# Another Drontal Plus Issue......



## Watson_Mills (Jun 11, 2012)

Its that time again of the month again when we need to give Amber her wormer (we have been using Drontal Plus Flavoured) and every month she is more and more reluctant to take it. This weekend we have tried giving it to her in cheese, smoked sausage, chicken, steak, liver, covered in butter - whole, cut in half then quarters then crushed and even put in her mouth and held it closed till she swallowed but she spat the dam things out every time..
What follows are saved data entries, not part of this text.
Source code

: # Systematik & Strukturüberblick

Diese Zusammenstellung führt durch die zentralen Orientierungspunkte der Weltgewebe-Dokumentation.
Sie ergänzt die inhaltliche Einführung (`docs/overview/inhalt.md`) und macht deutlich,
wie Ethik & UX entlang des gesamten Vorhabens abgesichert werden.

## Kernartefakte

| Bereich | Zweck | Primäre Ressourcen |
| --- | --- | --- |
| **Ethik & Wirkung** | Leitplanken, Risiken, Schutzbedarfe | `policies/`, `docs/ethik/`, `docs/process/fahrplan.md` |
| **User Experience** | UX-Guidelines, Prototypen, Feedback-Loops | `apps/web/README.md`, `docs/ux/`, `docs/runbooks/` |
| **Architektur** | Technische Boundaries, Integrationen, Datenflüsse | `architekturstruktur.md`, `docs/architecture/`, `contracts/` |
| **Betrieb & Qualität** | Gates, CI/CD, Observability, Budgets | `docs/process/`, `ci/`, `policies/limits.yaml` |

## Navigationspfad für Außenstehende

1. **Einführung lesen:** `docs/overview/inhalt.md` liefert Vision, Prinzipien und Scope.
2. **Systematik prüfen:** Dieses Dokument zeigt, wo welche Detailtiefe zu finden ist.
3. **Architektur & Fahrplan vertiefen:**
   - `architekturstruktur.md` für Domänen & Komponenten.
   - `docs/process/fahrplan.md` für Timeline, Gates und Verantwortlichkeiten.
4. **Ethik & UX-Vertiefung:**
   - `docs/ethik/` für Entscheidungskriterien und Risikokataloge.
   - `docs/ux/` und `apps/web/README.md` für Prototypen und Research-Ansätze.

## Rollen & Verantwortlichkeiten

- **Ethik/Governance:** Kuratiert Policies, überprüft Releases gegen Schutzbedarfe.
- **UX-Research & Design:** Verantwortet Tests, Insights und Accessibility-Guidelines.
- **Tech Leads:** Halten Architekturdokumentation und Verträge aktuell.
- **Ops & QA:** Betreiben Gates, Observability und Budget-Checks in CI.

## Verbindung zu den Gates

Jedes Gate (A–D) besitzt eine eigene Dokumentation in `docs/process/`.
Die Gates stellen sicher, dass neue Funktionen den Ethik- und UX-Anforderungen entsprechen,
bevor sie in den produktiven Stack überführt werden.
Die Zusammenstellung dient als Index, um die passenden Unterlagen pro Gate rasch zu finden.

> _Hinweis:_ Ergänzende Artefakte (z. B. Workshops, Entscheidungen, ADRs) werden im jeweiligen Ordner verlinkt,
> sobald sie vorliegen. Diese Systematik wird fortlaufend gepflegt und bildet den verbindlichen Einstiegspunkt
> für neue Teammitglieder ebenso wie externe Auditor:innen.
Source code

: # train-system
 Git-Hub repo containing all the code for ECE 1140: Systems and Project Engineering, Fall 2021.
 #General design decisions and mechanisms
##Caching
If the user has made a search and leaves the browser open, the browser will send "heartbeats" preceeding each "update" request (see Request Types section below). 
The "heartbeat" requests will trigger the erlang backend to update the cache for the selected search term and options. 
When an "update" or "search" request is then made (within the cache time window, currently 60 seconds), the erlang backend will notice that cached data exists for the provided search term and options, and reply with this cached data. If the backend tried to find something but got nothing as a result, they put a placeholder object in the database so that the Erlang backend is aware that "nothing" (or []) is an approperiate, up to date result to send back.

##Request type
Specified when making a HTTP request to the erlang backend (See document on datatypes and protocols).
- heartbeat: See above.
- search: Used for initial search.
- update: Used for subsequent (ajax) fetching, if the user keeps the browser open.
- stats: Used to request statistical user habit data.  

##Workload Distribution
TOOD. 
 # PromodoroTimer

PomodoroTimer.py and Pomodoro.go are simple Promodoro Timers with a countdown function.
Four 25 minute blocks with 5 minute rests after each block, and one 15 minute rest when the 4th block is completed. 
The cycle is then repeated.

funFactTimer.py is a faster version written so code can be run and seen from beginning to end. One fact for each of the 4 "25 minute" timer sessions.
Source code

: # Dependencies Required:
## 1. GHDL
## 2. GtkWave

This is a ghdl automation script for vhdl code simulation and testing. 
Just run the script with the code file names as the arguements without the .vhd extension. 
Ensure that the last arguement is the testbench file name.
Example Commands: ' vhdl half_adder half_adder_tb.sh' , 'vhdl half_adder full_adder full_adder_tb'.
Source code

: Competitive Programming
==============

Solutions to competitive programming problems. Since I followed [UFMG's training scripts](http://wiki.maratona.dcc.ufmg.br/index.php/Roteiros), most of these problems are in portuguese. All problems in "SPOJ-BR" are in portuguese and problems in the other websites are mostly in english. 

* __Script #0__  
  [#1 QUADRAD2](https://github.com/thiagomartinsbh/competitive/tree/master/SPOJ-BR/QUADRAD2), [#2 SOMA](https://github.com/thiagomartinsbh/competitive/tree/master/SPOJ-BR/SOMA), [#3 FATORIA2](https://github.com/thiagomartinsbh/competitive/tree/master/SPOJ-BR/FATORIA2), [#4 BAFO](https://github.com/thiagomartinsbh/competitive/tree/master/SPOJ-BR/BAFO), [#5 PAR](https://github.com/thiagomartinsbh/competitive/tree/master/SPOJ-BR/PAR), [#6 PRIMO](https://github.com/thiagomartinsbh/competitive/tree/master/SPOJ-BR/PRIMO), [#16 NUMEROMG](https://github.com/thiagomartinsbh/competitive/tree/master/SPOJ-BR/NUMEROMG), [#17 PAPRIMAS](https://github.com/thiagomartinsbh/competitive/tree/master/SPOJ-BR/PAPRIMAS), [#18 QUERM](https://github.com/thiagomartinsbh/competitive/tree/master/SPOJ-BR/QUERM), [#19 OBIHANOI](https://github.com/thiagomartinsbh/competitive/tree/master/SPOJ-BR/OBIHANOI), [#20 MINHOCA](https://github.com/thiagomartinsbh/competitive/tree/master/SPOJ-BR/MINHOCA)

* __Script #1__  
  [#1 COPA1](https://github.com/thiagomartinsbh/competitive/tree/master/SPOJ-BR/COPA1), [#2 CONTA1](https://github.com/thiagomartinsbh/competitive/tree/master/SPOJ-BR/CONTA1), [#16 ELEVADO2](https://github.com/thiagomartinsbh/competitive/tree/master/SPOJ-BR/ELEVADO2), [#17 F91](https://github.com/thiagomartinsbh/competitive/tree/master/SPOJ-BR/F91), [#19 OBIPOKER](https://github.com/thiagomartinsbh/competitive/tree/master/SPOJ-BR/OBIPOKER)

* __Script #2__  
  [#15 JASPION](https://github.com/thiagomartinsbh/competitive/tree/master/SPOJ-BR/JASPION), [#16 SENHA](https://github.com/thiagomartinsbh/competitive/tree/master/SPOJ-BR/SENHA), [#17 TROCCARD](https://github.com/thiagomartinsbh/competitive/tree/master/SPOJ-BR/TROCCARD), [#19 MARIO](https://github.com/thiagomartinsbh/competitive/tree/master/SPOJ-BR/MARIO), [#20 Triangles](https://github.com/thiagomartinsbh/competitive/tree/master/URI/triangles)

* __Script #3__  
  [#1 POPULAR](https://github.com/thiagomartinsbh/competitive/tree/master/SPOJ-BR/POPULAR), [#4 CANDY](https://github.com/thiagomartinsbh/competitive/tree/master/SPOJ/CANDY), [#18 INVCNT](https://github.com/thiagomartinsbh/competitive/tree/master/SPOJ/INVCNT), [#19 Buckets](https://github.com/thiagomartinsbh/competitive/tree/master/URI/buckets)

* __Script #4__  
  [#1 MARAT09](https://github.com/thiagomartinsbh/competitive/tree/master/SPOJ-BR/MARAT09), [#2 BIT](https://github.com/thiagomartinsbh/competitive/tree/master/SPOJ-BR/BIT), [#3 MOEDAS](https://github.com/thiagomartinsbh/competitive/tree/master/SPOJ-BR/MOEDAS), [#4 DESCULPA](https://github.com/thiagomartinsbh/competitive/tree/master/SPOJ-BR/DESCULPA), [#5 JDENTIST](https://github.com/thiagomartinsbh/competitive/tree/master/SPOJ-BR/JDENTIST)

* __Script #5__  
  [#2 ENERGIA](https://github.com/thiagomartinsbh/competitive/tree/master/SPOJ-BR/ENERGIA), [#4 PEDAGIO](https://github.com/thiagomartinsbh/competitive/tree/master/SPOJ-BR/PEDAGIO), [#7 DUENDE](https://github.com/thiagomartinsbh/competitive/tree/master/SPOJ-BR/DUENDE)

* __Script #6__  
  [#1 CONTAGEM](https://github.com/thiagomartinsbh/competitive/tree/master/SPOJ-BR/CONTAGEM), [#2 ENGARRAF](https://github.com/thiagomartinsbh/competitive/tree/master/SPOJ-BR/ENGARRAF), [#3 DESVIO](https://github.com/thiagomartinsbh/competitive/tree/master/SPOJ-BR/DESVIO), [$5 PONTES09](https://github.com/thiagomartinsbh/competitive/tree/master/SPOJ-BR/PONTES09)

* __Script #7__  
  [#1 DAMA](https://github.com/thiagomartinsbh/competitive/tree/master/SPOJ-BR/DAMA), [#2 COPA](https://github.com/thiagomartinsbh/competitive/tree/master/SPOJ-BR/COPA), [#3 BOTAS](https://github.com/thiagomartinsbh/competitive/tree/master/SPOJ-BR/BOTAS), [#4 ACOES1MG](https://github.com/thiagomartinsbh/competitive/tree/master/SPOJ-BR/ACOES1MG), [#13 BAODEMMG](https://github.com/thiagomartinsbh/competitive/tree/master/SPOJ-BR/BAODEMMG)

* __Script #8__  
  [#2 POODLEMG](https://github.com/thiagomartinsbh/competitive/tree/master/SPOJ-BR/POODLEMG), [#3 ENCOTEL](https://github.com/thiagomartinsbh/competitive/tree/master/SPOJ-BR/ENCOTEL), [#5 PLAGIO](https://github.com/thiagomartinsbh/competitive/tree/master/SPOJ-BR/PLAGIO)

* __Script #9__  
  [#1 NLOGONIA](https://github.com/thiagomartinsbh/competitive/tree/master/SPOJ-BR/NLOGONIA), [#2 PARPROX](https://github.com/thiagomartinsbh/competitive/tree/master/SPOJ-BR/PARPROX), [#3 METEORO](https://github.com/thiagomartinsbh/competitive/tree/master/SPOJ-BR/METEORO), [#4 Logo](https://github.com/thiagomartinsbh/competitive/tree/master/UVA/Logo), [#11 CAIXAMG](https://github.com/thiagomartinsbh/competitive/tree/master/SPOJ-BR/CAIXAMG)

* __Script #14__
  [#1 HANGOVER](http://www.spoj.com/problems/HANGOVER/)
A call to the vets tomorrow is in order as I'm not comfortable leaving her unprotected.

Does anyone else have any issues, and how do you get your V's to take these ... We have seen liquid wormer in Pets at Home but wonder if this is a suitable alternative????


----------



## hotmischief (Mar 11, 2012)

When you put it in her mouth you need to put it right at the back and hold her head tilt up with the nose in the air, then hold her mouth closed until you see her swallow.

Failing that find a soft centred candy - fudge or something sweet (not chocolate) and put the tablet in the middle. If the tablet is large I would cut it in half or even quarters so they cobble it down before they find the pill


----------



## Watson_Mills (Jun 11, 2012)

Lol, that's what we tried, we must have sat there for a good few minutes with her mouth shut held titled back stroking her throat, she managed to poke it out the side of her mouth the cheeky madam....then we tried halving it, covering it in butter and doing the same thing, and again no swallow (she is a stubborn madam) ???


----------



## SteelCityDozer (Aug 25, 2011)

I'm not familiar with these but are they flavored? In US we get heartgard or interceptor. Both are flavored and my dogs think they're treats. Can you switch to something like that?


----------



## adrino (Mar 31, 2012)

Elza is exactly the same. Until last time when we put it into liver patè.  ???  she swallowed it so fast you couldn't see it. If you have an option to buy cheap canned patè or actually I just thought of stg while writing. There are some other stuff you can buy not sure what it's called but it's in a can also, maybe some minced cooked pork or beef?! :-[ you could just push the tablet in the middle of a piece of this soft meat. 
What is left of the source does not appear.